Study material:

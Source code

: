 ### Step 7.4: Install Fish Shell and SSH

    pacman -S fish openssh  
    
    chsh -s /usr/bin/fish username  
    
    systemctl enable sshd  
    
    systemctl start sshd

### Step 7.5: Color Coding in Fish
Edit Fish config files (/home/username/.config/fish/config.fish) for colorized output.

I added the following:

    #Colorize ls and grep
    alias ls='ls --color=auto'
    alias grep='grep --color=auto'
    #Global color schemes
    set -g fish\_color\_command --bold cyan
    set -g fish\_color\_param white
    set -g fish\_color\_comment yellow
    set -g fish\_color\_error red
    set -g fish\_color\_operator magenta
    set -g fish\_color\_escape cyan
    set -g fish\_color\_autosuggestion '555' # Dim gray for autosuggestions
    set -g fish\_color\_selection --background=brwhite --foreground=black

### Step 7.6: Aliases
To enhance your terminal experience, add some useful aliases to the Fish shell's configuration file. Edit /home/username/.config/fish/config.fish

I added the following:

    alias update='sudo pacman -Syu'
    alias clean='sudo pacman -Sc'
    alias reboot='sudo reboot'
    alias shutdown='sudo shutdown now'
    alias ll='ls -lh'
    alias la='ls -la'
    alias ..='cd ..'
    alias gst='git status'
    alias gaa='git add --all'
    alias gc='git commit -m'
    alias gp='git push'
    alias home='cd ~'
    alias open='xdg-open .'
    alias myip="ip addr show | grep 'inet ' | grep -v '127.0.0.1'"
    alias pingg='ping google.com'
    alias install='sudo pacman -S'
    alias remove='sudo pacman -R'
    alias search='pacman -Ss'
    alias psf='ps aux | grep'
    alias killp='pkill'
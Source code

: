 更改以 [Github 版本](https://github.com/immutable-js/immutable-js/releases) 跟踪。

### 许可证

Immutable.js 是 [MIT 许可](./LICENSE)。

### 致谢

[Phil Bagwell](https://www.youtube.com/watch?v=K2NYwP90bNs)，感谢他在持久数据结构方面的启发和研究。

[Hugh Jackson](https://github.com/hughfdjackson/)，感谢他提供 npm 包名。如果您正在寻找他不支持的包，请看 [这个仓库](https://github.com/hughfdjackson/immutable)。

Task instructions:
Your answer should consist of the lines from the line with "systemctl enable sshd" to the line with "### Step 7.6: Aliases" above, repeated exactly, both ends included.

Answer space:
    systemctl enable sshd  
    
    systemctl start sshd

### Step 7.5: Color Coding in Fish
Edit Fish config files (/home/username/.config/fish/config.fish) for colorized output.

I added the following:

    #Colorize ls and grep
    alias ls='ls --color=auto'
    alias grep='grep --color=auto'
    #Global color schemes
    set -g fish\_color\_command --bold cyan
    set -g fish\_color\_param white
    set -g fish\_color\_comment yellow
    set -g fish\_color\_error red
    set -g fish\_color\_operator magenta
    set -g fish\_color\_escape cyan
    set -g fish\_color\_autosuggestion '555' # Dim gray for autosuggestions
    set -g fish\_color\_selection --background=brwhite --foreground=black

### Step 7.6: Aliases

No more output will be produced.